MANILA, Philippines (UPDATED) – The House of Representatives approved late Friday night, October 9, the proposed P3.002 trillion (about $65 billion) national government budget for 2016.

Voting 230-20 on 3rd and final reading, congressmen approved the general appropriations bill practically without touching the version that Malacañang submitted in July.

It was a marathon deliberation. In 12 hours, the lawmakers passed the bill on 2nd and 3rd reading, after President Benigno Aquino III certified it as urgent.

A party-list congressman said House Bill 6132 or the 2016 General Appropriations Act was crafted in such a way that it could be used as election money by the ruling Liberal Party’s ticket.

“The P3-trillion national budget that the House passed tonight is a budget loaded with lump-sums, sneaky provisions crafted for fund juggling a lá DAP, and billions of funds designed to serve as the ruling party’s campaign war chest,” Kabataan Representative Terry Ridon said in a statement shortly after the budget was approved.

The proposed amount represents a 15.2% increase from this years’s budget of P2.6 billion ($57 billion). It is also the first time the proposed national budget reached the trillion-peso mark.

Social and economic services get the biggest chunk of the budget – P1.1 trillion ($24 billion) and P829 billion ($18.2 billion), respectively. The Department of Education gets the biggest budget among departments with P435.9 billion or an increase of 15.4% from the 2015 budget. (Click here to see the sectoral allocations.) 

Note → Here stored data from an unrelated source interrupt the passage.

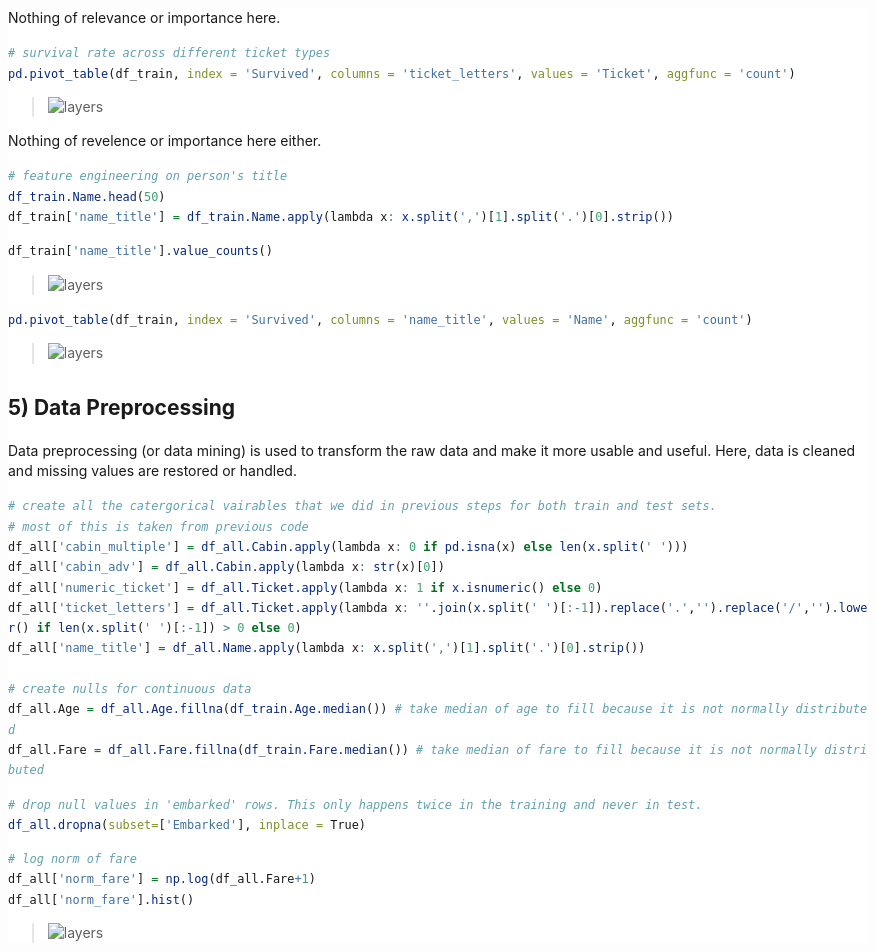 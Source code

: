 Nothing of relevance or importance here.

``` r
# survival rate across different ticket types
pd.pivot_table(df_train, index = 'Survived', columns = 'ticket_letters', values = 'Ticket', aggfunc = 'count')
```
> ![layers](https://i.imgur.com/nkuR61V.png)

Nothing of revelence or importance here either.

``` r
# feature engineering on person's title
df_train.Name.head(50)
df_train['name_title'] = df_train.Name.apply(lambda x: x.split(',')[1].split('.')[0].strip())
```

``` r
df_train['name_title'].value_counts()
```
> ![layers](https://i.imgur.com/P3hvKaD.png)

``` r
pd.pivot_table(df_train, index = 'Survived', columns = 'name_title', values = 'Name', aggfunc = 'count')
```
> ![layers](https://i.imgur.com/Ru0bY2z.png)

## 5) Data Preprocessing
Data preprocessing (or data mining) is used to transform the raw data and make it more usable and useful. Here, data is cleaned and missing values are restored or handled.

``` r
# create all the catergorical vairables that we did in previous steps for both train and test sets.
# most of this is taken from previous code
df_all['cabin_multiple'] = df_all.Cabin.apply(lambda x: 0 if pd.isna(x) else len(x.split(' ')))
df_all['cabin_adv'] = df_all.Cabin.apply(lambda x: str(x)[0])
df_all['numeric_ticket'] = df_all.Ticket.apply(lambda x: 1 if x.isnumeric() else 0)
df_all['ticket_letters'] = df_all.Ticket.apply(lambda x: ''.join(x.split(' ')[:-1]).replace('.','').replace('/','').lower() if len(x.split(' ')[:-1]) > 0 else 0)
df_all['name_title'] = df_all.Name.apply(lambda x: x.split(',')[1].split('.')[0].strip())

# create nulls for continuous data
df_all.Age = df_all.Age.fillna(df_train.Age.median()) # take median of age to fill because it is not normally distributed
df_all.Fare = df_all.Fare.fillna(df_train.Fare.median()) # take median of fare to fill because it is not normally distributed
```

``` r
# drop null values in 'embarked' rows. This only happens twice in the training and never in test.
df_all.dropna(subset=['Embarked'], inplace = True)
``` 

``` r
# log norm of fare 
df_all['norm_fare'] = np.log(df_all.Fare+1)
df_all['norm_fare'].hist()
```
> ![layers](https://i.imgur.com/qBd6nrv.png)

In a statement released Saturday, October 10, Budget Secretary Florencio “Butch” Abad said, “We have produced a budget that moved away from the practice of incremental and leakage-prone allocation of scarce resources and lump-sum appropriations; and moved towards performance-based outcome budgeting. We have enabled agencies to undertake swift implementation of priority programs and projects and communities to have a say on how funds may be used to address their real needs.”

Election budget?

Ridon noted that HB 6132 has, among other features:

  • “the savings provision that essentially legalizes the Disbursement Acceleration Program,” referring to the program of the Aquino government that the Supreme Court declared partly unconstitutional
  • “the P24.7 budget for bottom-up budgeting, which has been revealed to be designed to pour funds in vote-rich regions and traditional bailiwicks of the ruling party”
  • the fatter Conditional Cash Transfer Program,” the social welfare fund that the administration had been accused of using to steer public preference toward its candidates.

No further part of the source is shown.